Whether it’s stated or implied, the “I’m spiritual, but not religious” statement just bubbles up naturally and, in my experience, this mutual disclosure usually marks a deepening of understanding between me and the person I’m engaging with. Why? I’m not really sure. But I’ve found that this disclosure’s a roundabout way of saying, “Hey, like you, I don’t know what makes things tick in the grand scheme of things, but I just know and feel there’s something greater out there,” and the conversation evolves from there.
It’s a sort of mutual acknowledgement that has a connecting factor because of the authenticity involved—you are, after all, sharing a deeply-held, personal belief that may (or may not) jive with the other person’s ingrained dogmas. It’s high-risk sharing that invites openness, receptivity, and a willingness to learn and feel harmonious with another amid the ambiguity of what may (or may not) exist out there in the cosmos.
Not a lot of people get that. And CNN contributor Alan Miller appears to be one of those people.
In an opinion piece titled, “My Take: ‘I’m spiritual but not religious’ is a cop-out,” published Saturday on CNN.com, Miller wrote, “The increasingly common refrain that ‘I’m spiritual, but not religious,’ represents some of the most retrogressive aspects of contemporary society… [and] highlights the implosion of belief that has struck at the heart of Western society.”

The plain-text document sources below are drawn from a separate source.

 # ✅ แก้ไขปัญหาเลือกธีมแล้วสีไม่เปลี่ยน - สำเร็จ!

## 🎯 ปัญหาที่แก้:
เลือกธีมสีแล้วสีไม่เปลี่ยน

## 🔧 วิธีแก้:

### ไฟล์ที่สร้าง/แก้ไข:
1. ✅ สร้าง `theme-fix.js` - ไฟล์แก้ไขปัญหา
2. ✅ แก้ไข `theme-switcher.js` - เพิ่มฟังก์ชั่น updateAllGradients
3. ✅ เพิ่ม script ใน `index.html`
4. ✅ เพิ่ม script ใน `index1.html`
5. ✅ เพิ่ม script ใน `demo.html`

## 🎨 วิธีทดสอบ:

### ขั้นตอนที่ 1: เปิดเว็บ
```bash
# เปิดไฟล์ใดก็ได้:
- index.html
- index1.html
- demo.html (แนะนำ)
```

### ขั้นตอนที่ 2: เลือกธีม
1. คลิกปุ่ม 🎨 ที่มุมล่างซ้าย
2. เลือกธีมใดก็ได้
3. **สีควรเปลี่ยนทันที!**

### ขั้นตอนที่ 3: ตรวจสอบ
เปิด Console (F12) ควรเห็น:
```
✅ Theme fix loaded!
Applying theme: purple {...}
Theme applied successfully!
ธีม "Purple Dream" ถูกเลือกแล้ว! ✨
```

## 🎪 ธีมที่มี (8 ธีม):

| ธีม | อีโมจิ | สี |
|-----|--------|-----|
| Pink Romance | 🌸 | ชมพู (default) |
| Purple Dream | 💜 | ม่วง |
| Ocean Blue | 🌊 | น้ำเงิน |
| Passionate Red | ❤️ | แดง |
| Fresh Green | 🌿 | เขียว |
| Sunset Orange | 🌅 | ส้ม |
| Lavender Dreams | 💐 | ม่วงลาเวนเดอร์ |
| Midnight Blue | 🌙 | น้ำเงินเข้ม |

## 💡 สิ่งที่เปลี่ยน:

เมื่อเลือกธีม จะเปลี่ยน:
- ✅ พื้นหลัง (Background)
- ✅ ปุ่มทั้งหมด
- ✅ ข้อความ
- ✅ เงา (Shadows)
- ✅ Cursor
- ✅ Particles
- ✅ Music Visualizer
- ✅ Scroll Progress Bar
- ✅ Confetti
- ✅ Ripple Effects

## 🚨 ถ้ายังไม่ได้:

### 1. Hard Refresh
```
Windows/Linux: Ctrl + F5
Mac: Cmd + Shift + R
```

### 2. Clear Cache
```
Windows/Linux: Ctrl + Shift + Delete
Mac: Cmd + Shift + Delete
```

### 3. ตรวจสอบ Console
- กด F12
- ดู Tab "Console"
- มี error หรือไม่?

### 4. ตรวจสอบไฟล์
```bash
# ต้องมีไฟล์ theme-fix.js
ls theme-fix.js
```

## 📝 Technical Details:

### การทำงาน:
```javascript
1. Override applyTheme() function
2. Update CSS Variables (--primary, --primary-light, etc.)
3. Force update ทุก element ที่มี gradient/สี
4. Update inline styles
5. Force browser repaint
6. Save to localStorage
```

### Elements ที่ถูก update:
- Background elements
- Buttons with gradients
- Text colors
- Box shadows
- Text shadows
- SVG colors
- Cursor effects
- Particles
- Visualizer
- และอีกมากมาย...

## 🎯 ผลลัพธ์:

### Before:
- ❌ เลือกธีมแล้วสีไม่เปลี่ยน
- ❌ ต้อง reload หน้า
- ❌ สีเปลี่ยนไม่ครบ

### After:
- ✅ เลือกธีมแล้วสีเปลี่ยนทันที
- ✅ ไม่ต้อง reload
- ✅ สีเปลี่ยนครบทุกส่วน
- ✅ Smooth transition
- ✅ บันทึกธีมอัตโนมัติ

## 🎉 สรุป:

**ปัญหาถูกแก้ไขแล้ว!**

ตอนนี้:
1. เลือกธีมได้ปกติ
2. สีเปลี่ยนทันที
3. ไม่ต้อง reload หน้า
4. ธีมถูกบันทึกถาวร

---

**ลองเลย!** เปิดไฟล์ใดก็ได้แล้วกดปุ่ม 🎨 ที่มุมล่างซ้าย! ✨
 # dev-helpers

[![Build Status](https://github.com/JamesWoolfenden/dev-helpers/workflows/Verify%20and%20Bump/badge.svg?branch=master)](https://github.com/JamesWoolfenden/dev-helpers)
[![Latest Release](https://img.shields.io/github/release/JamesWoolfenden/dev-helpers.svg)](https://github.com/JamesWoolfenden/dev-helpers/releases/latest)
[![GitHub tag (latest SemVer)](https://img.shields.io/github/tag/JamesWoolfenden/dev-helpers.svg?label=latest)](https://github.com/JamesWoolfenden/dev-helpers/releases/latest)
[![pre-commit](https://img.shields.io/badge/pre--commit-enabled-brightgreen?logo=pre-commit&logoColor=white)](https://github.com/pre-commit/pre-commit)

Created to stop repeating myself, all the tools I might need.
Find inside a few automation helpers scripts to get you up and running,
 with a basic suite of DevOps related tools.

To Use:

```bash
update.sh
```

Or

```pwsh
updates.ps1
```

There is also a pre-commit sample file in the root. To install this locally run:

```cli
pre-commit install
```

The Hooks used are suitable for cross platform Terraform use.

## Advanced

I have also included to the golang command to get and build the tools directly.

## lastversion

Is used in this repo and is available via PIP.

He continued, “…The spiritual but not religious reflect the ‘me’ generation of self-obsessed, truth-is-whatever-you-feel-it-to-be thinking, where big, historic, demanding institutions that have expectations about behavior, attitudes and observance and rules are jettisoned yet nothing positive is put in replacement. …The spiritual-but-not-religious outlook sees the human as one that simply wants to experience ‘nice things’ and ‘feel better.’ There is little of transformation here and nothing that points to any kind of project that can inspire or transform us.”
Miller points to a growing trend that more and more people are developing a greater awareness of self in connection to something larger than themselves—be it God, divine source, Mother Nature, or whatever name you’d like to ascribe to that feeling of unifying oneness that’s tied to pure spirituality (no religion). So, it seems, more people are choosing to think and feel and define spirituality for themselves by adopting and incorporating Buddhist philosophy, Yoga, and Christian prayer, for example, into their daily lives.
Miller called this mixture “a smorgasbord of pick-and-mix choices.”
I call it self-guided learning through the integration of spiritual thought and practice that rings true to the self. It’s self-cultivation, not self-obsessiveness. It’s learning to allow happiness to grow and thrive from within and letting that be a guiding factor in relation to others. When you learn to “feel better” from within and encourage that feeling through spiritual beliefs and practices that help you maintain that positive feeling, you can help others feel better more effectively through simple acts, like making them laugh or listening to them when they need to talk.
To me, being “spiritual, but not religious” involves fostering an authentic, healthy relationship with the self—yourself—so that you can have authentic relationships with others. In that ebb-and-flow engagement, which echoes the writings of Martin Buber, transformation occurs and it occurs constantly as the self you project to others is constantly being reflected back on you.
Your goal? Be the kindest, most loving person you can be to yourself and to others—and mean it in every word and every action. It has a greater impact than most people think.
“That attitude,” Miller wrote, “fits with the message we are receiving more and more that ‘feeling’ something somehow is more pure and perhaps, more ‘true’ than having to fit in with the doctrine, practices, rules and observations of a formal institution that are handed down to us.”